Ford Motor to send team to help ailing Kia Motors
Ford Motor to send team to help ailing Kia Motors
SEOUL (AFP): A team from the U.S. Ford Motor Co., will arrive in Seoul this week to seek ways to help ailing Kia Motors, while the government said yesterday it was seeking a formula to save the auto maker.
"Ford will send a team sometime this week to Kia Motors to examine ways to help," Yonhap news agency quoted Kim Sun-hong, chairman of Kia Group, as telling reporters while attending the Frankfurt Motor Show.
Kim said he had recently paid a visit to Ford Motor, which has a 9.39 percent stake in Kia, to explain the financial problems facing the parent group, South Korea's eighth-largest conglomerate.
Meanwhile, vice-minister of Finance and Economy Kang Man-soo said the government was trying to come up with ways to solve the Kia crisis, and at the same time minimize losses for the creditor banks.

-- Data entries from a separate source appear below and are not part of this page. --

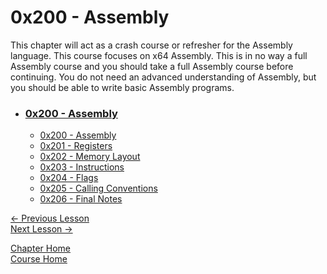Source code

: # 0x200 - Assembly

This chapter will act as a crash course or refresher for the Assembly language. This course focuses on x64 Assembly. This is in no way a full Assembly course and you should take a full Assembly course before continuing. You do not need an advanced understanding of Assembly, but you should be able to write basic Assembly programs.

* ### [0x200 - Assembly](0x200-Assembly)
    * [0x200 - Assembly](0x200-Assembly.md)
    * [0x201 - Registers](0x201-Registers.md)
    * [0x202 - Memory Layout](0x202-MemoryLayout)
    * [0x203 - Instructions](0x203-Instructions)
    * [0x204 - Flags](0x204-Flags)
    * [0x205 - Calling Conventions](0x205-CallingConventions)
    * [0x206 - Final Notes](0x206-FinalNotes)

[<- Previous Lesson](../0x100-BinaryBasics/0x106-Mindset.md)  
[Next Lesson ->](0x201-Registers.md)  

[Chapter Home](0x200-Assembly.md)  
[Course Home](../README.md)  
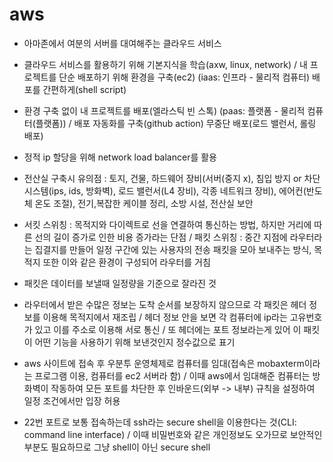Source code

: # aws
- 아마존에서 여분의 서버를 대여해주는 클라우드 서비스

- 클라우드 서비스를 활용하기 위해 기본지식을 학습(axw, linux, network) / 
내 프로젝트를 단순 배포하기 위해 환경을 구축(ec2) (iaas: 인프라 - 물리적 컴퓨터) 배포를 간편하게(shell script)

- 환경 구축 없이 내 프로젝트를 배포(엘라스틱 빈 스톡) (paas: 플랫폼 - 물리적 컴퓨터(플랫폼)) / 
배포 자동화를 구축(github action) 무중단 배포(로드 밸런서, 롤링 배포)

- 정적 ip 할당을 위해 network load balancer를 활용

- 전산실 구축시 유의점 : 토지, 건물, 하드웨어 장비(서버(중지 x), 침입 방지 or 차단 시스템(ips, ids, 방화벽), 로드 밸런서(L4 장비), 각종 네트워크 장비),
에어컨(반도체 온도 조절), 전기,복잡한 케이블 정리, 소방 시설, 전산실 보안

- 서킷 스위칭 : 목적지와 다이렉트로 선을 연결하여 통신하는 방법, 하지만 거리에 따른 선의 길이 증가로 인한 비용 증가라는 단점 / 
패킷 스위칭 : 중간 지점에 라우터라는 집결지를 만들어 일정 구간에 있는 사용자의 전송 패킷을 모아 보내주는 방식, 목적지 또한 이와 같은 환경이 구성되어 라우터를 거침

- 패킷은 데이터를 보낼때 일정량을 기준으로 잘라진 것

- 라우터에서 받은 수많은 정보는 도착 순서를 보장하지 않으므로 각 패킷은 헤더 정보를 이용해 목적지에서 재조립 /
헤더 정보 안을 보면 각 컴퓨터에 ip라는 고유번호가 있고 이를 주소로 이용해 서로 통신 / 
또 헤더에는 포트 정보라는게 있어 이 패킷이 어떤 기능을 사용하기 위해 보낸것인지 정수값으로 표기

- aws 사이트에 접속 후 우분투 운영체제로 컴퓨터를 임대(접속은 mobaxterm이라는 프로그램 이용, 컴퓨터를 ec2 서버라 함) / 
이때 aws에서 임대해준 컴퓨터는 방화벽이 작동하여 모든 포트를 차단한 후 인바운드(외부 -> 내부) 규칙을 설정하여 일정 조건에서만 입장 허용

- 22번 포트로 보통 접속하는데 ssh라는 secure shell을 이용한다는 것(CLI: command line interface) / 
이때 비밀번호와 같은 개인정보도 오가므로 보안적인 부분도 필요하므로 그냥 shell이 아닌 secure shell
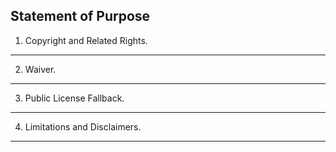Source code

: Statement of Purpose
---------------------



1. Copyright and Related Rights.
--------------------------------


2. Waiver.
-----------


3. Public License Fallback.
----------------------------


4. Limitations and Disclaimers.
--------------------------------

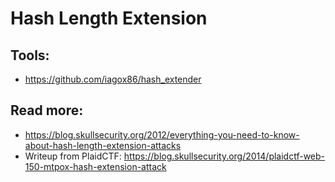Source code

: # Hash Length Extension

## Tools:
* https://github.com/iagox86/hash_extender 

## Read more: 
* https://blog.skullsecurity.org/2012/everything-you-need-to-know-about-hash-length-extension-attacks
* Writeup from PlaidCTF: https://blog.skullsecurity.org/2014/plaidctf-web-150-mtpox-hash-extension-attack
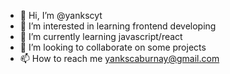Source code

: - 👋 Hi, I’m @yankscyt
- 👀 I’m interested in learning frontend developing
- 🌱 I’m currently learning javascript/react
- 💞️ I’m looking to collaborate on some projects
- 📫 How to reach me yankscaburnay@gmail.com

<!---
yankscyt/yankscyt is a ✨ special ✨ repository because its `README.md` (this file) appears on your GitHub profile.
You can click the Preview link to take a look at your changes.
--->
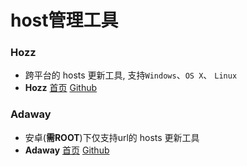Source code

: # host管理工具
### Hozz
  - 跨平台的 hosts 更新工具, 支持``Windows``、``OS X``、 ``Linux``
  - **Hozz** [首页](http://ppoffice.github.io/Hozz) [Github](https://github.com/ppoffice/Hozz)

### Adaway
  - 安卓(**需ROOT**)下仅支持url的 hosts 更新工具
  - **Adaway** [首页](http://free-software-for-android.github.io/AdAway/) [Github](https://github.com/Free-Software-for-Android/AdAway)
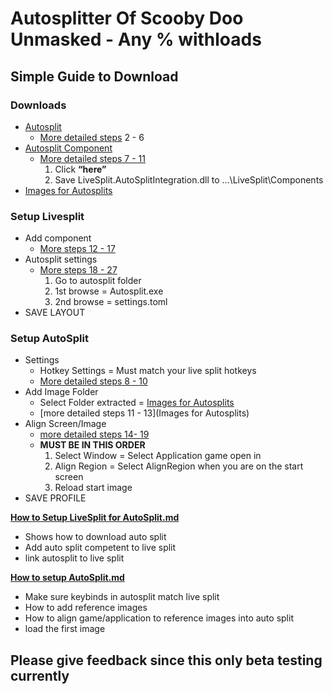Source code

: # Autosplitter Of Scooby Doo Unmasked - Any % withloads

## Simple Guide to Download

### Downloads

*   [Autosplit](https://github.com/Toufool/AutoSplit/releases)
    *   [More detailed steps](https://github.com/Argenticle/scooby-doo-unmasked-any-withloads-/blob/main/How%20to%20Setup%20LiveSplit%20for%20AutoSplit.md#2-click-newest-release--) 2 - 6
*   [Autosplit Component](https://github.com/Toufool/AutoSplit?tab=readme-ov-file#livesplit-integration-tutorial)
    *   [More detailed steps 7 - 11](https://github.com/Argenticle/scooby-doo-unmasked-any-withloads-/blob/main/How%20to%20Setup%20LiveSplit%20for%20AutoSplit.md#7-download-autosplit-compentent-for-livesplit--)
        1.  Click **“here”** 
        2.  Save LiveSplit.AutoSplitIntegration.dll to …\\LiveSplit\\Components
*   [Images for Autosplits](https://github.com/Argenticle/scooby-doo-unmasked-any-withloads-/releases)

### Setup Livesplit

*   Add component
    *   [More steps 12 - 17](https://github.com/Argenticle/scooby-doo-unmasked-any-withloads-/blob/main/How%20to%20Setup%20LiveSplit%20for%20AutoSplit.md#12-open-livesplit--)
*   Autosplit settings 
    *   [More steps 18 - 27](https://github.com/Argenticle/scooby-doo-unmasked-any-withloads-/blob/main/How%20to%20Setup%20LiveSplit%20for%20AutoSplit.md#18-click-layout-settings--)
        1.  Go to autosplit folder
        2.  1st browse = Autosplit.exe
        3.  2nd browse = settings.toml
*   SAVE LAYOUT

### Setup AutoSplit

*   Settings
    *   Hotkey Settings = Must match your live split hotkeys
    *   [More detailed steps 8 - 10](https://github.com/Argenticle/scooby-doo-unmasked-any-withloads-/blob/main/How%20to%20Setup%20LiveSplit%20for%20AutoSplit.md#12-open-livesplit--)
*   Add Image Folder
    *   Select Folder extracted = [Images for Autosplits](https://github.com/Argenticle/scooby-doo-unmasked-any-withloads-/releases)
    *   [more detailed steps 11 - 13](Images for Autosplits) 
*   Align Screen/Image
    *   [more detailed steps 14- 19](https://github.com/Argenticle/scooby-doo-unmasked-any-withloads-/blob/main/How%20to%20setup%20AutoSplit.md#14-click-select-window--)
    *   **MUST BE IN THIS ORDER**
        1.  Select Window = Select Application game open in
        2.  Align Region = Select AlignRegion when you are on the start screen
        3.  Reload start image
*   SAVE PROFILE

**[How to Setup LiveSplit for AutoSplit.md](https://github.com/Argenticle/scooby-doo-unmasked-any-withloads-/blob/main/How%20to%20Setup%20LiveSplit%20for%20AutoSplit.md)**

 - Shows how to download auto split
 - Add auto split competent to live split
 - link autosplit to live split

**[How to setup AutoSplit.md](https://github.com/Argenticle/scooby-doo-unmasked-any-withloads-/blob/main/How%20to%20setup%20AutoSplit.md)**

 - Make sure keybinds in autosplit match live split
 - How to add reference images
 - How to align game/application to reference images into auto split
 - load the first image

## Please give feedback since this only beta testing currently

He said the government was having a difficult time trying to come up with a solution since it does not favor a third party takeover of the auto maker and the conglomerate is against court protection.
"We are planning to solve the Kia problem by saving Kia Motors and minimizing creditor banks' loss," Kang told reporters.
News reports said Kang had hinted that Kia Motors might be put under creditor banks' management, saying "there are several ways of how it could be managed by banks."
The Naewoe Economic Daily quoted an unnamed ministry official that under such an arrangement, the current management could remain, while the banks managed the financial side.
The Kia Group was put under bank protection in July and faces being declared insolvent when a two-month grace period for loan repayments expires on Sept. 29 -- if self-rescue and bail-out plans do not work out.